MUKU-DATA  桜 学習机 3枚ハギ 福島県 K様

ふだん、身近で気に留めている木ってありますか?
わたしの場合、近所で子供の頃からあった柿の木と柳の木だったのですが
柳の木はもう10年以上前に、台風で倒れてしまい殆ど折れてしまった状態、、
柿の木はそこの畑が造成される際に伐採されてしまい
泥を被り横たわっていた姿は何とも痛々しく
その柿の木の回りで子供の頃遊んでいたしそこにある事が当たり前に思っていたから
倒されたらその周辺の景色もなんだか穴があいたような寂しい感じになってしまいました。
今は自宅脇の空き地に生えている辛夷、松などまだ樹齢25年ほどの木を眺めつつ
春を告げる辛夷の白い花、そこへ遊びにくる鳥たちなど眺めたり、
松に関していえばもう2階の窓の高さまで達して屋根を越えそうな勢いです。
大きな木に関しては近くのお寺にある欅は
毎日会社からも眺めているし、数キロ離れた場所からも車で走っているとその欅の姿を見る事ができます。

無意識のうちに身近な木を見ながら
人は木と何かしら交信しているのかもしれません。

先日、Kさんから桜の机が完成しましたと写真付きでメールをいただきました。
初めてやりとりさせていただいたのは2017年春過ぎですので
5年越しでできあがった素敵な物語のあるデスクです。

家族のような思い出の桜の木が伐採されて廃棄処分されてしまうのは
家族を失うような気持ちだったので何とかしたいと知り合いを通じて相談されて
丸太の引取り、製材から始まりました。
製材後はお盆の帰省の際は保管された桜に会いに
木材倉庫へお越しくださっていました。
確か2年ほど前に御引取りに来られ木工所さんに依頼されて
漸く完成したとの事で、ご連絡をいただきました。

木工、製材、オーダー家具の事など詳しく知らなかったKさんにとっては
色々と大変だったことでしょうし、きっと思った以上にお金もかかった事でしょう。

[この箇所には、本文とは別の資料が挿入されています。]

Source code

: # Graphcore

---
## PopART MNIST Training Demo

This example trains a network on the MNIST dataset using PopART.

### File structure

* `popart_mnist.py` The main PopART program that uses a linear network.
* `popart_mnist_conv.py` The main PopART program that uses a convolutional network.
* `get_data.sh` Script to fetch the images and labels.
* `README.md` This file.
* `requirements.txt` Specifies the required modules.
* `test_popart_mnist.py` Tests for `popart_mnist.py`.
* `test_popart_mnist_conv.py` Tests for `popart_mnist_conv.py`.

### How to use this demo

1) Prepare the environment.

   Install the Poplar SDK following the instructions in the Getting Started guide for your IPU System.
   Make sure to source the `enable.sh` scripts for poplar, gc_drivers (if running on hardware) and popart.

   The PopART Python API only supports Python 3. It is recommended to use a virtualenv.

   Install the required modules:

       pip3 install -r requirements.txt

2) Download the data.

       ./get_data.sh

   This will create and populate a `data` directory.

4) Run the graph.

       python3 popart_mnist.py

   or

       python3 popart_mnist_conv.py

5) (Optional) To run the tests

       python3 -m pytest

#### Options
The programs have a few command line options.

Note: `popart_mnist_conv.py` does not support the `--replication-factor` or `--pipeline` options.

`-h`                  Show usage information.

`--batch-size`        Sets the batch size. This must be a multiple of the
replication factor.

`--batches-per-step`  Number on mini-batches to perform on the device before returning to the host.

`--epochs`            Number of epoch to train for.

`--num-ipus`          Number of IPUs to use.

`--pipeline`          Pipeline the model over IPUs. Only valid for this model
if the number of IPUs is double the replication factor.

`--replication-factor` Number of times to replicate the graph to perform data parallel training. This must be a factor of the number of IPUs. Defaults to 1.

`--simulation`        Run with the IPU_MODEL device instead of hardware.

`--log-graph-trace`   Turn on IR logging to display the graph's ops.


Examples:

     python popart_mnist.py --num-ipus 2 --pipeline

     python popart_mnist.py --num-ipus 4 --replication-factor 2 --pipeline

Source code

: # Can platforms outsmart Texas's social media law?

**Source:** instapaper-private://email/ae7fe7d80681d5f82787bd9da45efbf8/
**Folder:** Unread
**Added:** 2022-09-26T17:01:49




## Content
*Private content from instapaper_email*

。

でも見てくださいよ!この素敵過ぎる机を!
木は良く世界で一つだけ、、とはいいますが
フェースの表情は1つだけでも、やはりそこに特別な思い出や想いが入ることで
ほんとうにどこにもない世界で一つだけの
その家族だけの大切なものへと姿を変えてまた新たに生き続けてくれるものですね。。

この桜に携わらせていただいて、良かったと思っています。
丸太からの製材、天然乾燥の保管、・・帰省した際に桜に会いに来てくれるご家族・・
そして今、ようやく机に生まれ変わった姿!
この一連の出来事って作られた無垢の机を販売するだけだったら味わえない事ですし
なんていうのかなぁ・・
上手く言えないけど・・ ただの商売だけでは感じる事のできない
大切な過程の一端をお手伝いさせていただきながら経験できたという事は
製材やってて良かったなぁ・・材木屋やってて良かった。
そしてこの桜も
机として再びご家族に迎え入れられて本当に良かったなぁ~ って。。

桜の机、イキイキと輝いていますもんね!

あぁぁ なんか、ありがとうございます。 なのです。